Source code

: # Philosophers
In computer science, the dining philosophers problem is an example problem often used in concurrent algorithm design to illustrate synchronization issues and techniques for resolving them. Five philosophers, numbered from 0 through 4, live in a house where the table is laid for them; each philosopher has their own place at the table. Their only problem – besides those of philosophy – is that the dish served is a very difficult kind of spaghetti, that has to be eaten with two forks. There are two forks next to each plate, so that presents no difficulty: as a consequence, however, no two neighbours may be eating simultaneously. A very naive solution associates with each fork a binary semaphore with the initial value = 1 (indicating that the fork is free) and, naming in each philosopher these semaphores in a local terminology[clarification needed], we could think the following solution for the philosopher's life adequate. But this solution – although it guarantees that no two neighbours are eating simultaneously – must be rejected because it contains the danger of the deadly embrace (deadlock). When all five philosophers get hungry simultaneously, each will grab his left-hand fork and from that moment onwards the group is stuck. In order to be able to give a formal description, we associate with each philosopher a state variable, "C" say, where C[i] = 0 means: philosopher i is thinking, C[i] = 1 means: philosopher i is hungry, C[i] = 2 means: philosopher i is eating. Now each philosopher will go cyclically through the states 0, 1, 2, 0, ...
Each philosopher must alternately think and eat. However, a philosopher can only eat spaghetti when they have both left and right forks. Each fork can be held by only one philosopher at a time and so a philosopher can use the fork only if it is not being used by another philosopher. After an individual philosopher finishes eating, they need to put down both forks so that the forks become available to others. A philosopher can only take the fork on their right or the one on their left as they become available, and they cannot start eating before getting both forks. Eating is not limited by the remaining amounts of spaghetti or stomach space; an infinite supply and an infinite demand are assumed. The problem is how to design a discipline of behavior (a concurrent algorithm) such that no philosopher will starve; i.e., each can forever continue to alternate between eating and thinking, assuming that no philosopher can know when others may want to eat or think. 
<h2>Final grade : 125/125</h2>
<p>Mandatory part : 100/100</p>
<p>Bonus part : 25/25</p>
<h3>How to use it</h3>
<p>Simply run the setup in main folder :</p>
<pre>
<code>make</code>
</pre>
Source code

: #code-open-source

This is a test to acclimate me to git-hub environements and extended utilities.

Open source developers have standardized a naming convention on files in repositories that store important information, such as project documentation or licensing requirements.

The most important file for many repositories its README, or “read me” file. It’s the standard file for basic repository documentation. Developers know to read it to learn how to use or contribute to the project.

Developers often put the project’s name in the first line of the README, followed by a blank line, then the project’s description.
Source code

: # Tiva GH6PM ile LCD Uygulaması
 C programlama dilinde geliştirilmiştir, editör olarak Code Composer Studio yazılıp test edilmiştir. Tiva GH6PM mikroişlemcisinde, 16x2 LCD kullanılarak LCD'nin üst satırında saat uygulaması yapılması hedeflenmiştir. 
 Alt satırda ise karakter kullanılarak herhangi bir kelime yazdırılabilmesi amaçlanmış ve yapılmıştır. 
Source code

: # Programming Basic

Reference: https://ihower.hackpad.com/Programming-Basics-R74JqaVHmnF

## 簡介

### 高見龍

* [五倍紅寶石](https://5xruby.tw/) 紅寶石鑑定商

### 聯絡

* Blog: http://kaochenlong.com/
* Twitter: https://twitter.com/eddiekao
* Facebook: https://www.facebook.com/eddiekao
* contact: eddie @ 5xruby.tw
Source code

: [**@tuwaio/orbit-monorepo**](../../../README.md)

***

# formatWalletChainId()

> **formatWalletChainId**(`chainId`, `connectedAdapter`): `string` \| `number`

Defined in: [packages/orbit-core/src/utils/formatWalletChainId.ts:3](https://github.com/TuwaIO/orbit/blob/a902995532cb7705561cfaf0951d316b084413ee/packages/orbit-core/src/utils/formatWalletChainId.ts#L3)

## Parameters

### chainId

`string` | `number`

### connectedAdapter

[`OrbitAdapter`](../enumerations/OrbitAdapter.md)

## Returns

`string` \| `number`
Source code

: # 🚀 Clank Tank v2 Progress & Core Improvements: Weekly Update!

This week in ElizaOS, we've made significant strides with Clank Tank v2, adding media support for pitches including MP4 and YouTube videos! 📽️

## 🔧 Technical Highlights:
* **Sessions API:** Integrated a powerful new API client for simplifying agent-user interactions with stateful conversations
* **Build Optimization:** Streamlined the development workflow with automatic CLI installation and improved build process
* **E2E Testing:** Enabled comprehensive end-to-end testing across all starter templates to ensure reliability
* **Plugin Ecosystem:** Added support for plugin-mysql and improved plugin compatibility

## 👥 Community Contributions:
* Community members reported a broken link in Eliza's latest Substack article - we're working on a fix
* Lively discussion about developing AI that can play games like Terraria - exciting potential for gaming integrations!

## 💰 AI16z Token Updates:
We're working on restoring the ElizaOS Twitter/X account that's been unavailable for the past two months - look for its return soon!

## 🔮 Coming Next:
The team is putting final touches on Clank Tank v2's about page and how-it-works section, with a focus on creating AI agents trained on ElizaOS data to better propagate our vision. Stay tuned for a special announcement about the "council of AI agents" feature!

* ABOUT THIS EXERCISE: Output the records above exactly as written.

* FINISHED TASK:
Source code

: # Philosophers
In computer science, the dining philosophers problem is an example problem often used in concurrent algorithm design to illustrate synchronization issues and techniques for resolving them. Five philosophers, numbered from 0 through 4, live in a house where the table is laid for them; each philosopher has their own place at the table. Their only problem – besides those of philosophy – is that the dish served is a very difficult kind of spaghetti, that has to be eaten with two forks. There are two forks next to each plate, so that presents no difficulty: as a consequence, however, no two neighbours may be eating simultaneously. A very naive solution associates with each fork a binary semaphore with the initial value = 1 (indicating that the fork is free) and, naming in each philosopher these semaphores in a local terminology[clarification needed], we could think the following solution for the philosopher's life adequate. But this solution – although it guarantees that no two neighbours are eating simultaneously – must be rejected because it contains the danger of the deadly embrace (deadlock). When all five philosophers get hungry simultaneously, each will grab his left-hand fork and from that moment onwards the group is stuck. In order to be able to give a formal description, we associate with each philosopher a state variable, "C" say, where C[i] = 0 means: philosopher i is thinking, C[i] = 1 means: philosopher i is hungry, C[i] = 2 means: philosopher i is eating. Now each philosopher will go cyclically through the states 0, 1, 2, 0, ...
Each philosopher must alternately think and eat. However, a philosopher can only eat spaghetti when they have both left and right forks. Each fork can be held by only one philosopher at a time and so a philosopher can use the fork only if it is not being used by another philosopher. After an individual philosopher finishes eating, they need to put down both forks so that the forks become available to others. A philosopher can only take the fork on their right or the one on their left as they become available, and they cannot start eating before getting both forks. Eating is not limited by the remaining amounts of spaghetti or stomach space; an infinite supply and an infinite demand are assumed. The problem is how to design a discipline of behavior (a concurrent algorithm) such that no philosopher will starve; i.e., each can forever continue to alternate between eating and thinking, assuming that no philosopher can know when others may want to eat or think. 
<h2>Final grade : 125/125</h2>
<p>Mandatory part : 100/100</p>
<p>Bonus part : 25/25</p>
<h3>How to use it</h3>
<p>Simply run the setup in main folder :</p>
<pre>
<code>make</code>
</pre>
Source code

: #code-open-source

This is a test to acclimate me to git-hub environements and extended utilities.

Open source developers have standardized a naming convention on files in repositories that store important information, such as project documentation or licensing requirements.

The most important file for many repositories its README, or “read me” file. It’s the standard file for basic repository documentation. Developers know to read it to learn how to use or contribute to the project.

Developers often put the project’s name in the first line of the README, followed by a blank line, then the project’s description.
Source code

: # Tiva GH6PM ile LCD Uygulaması
 C programlama dilinde geliştirilmiştir, editör olarak Code Composer Studio yazılıp test edilmiştir. Tiva GH6PM mikroişlemcisinde, 16x2 LCD kullanılarak LCD'nin üst satırında saat uygulaması yapılması hedeflenmiştir. 
 Alt satırda ise karakter kullanılarak herhangi bir kelime yazdırılabilmesi amaçlanmış ve yapılmıştır. 
Source code

: # Programming Basic

Reference: https://ihower.hackpad.com/Programming-Basics-R74JqaVHmnF

## 簡介

### 高見龍

* [五倍紅寶石](https://5xruby.tw/) 紅寶石鑑定商

### 聯絡

* Blog: http://kaochenlong.com/
* Twitter: https://twitter.com/eddiekao
* Facebook: https://www.facebook.com/eddiekao
* contact: eddie @ 5xruby.tw
Source code

: [**@tuwaio/orbit-monorepo**](../../../README.md)

***

# formatWalletChainId()

> **formatWalletChainId**(`chainId`, `connectedAdapter`): `string` \| `number`

Defined in: [packages/orbit-core/src/utils/formatWalletChainId.ts:3](https://github.com/TuwaIO/orbit/blob/a902995532cb7705561cfaf0951d316b084413ee/packages/orbit-core/src/utils/formatWalletChainId.ts#L3)

## Parameters

### chainId

`string` | `number`

### connectedAdapter

[`OrbitAdapter`](../enumerations/OrbitAdapter.md)

## Returns

`string` \| `number`
Source code

: # 🚀 Clank Tank v2 Progress & Core Improvements: Weekly Update!

This week in ElizaOS, we've made significant strides with Clank Tank v2, adding media support for pitches including MP4 and YouTube videos! 📽️

## 🔧 Technical Highlights:
* **Sessions API:** Integrated a powerful new API client for simplifying agent-user interactions with stateful conversations
* **Build Optimization:** Streamlined the development workflow with automatic CLI installation and improved build process
* **E2E Testing:** Enabled comprehensive end-to-end testing across all starter templates to ensure reliability
* **Plugin Ecosystem:** Added support for plugin-mysql and improved plugin compatibility

## 👥 Community Contributions:
* Community members reported a broken link in Eliza's latest Substack article - we're working on a fix
* Lively discussion about developing AI that can play games like Terraria - exciting potential for gaming integrations!

## 💰 AI16z Token Updates:
We're working on restoring the ElizaOS Twitter/X account that's been unavailable for the past two months - look for its return soon!

## 🔮 Coming Next:
The team is putting final touches on Clank Tank v2's about page and how-it-works section, with a focus on creating AI agents trained on ElizaOS data to better propagate our vision. Stay tuned for a special announcement about the "council of AI agents" feature!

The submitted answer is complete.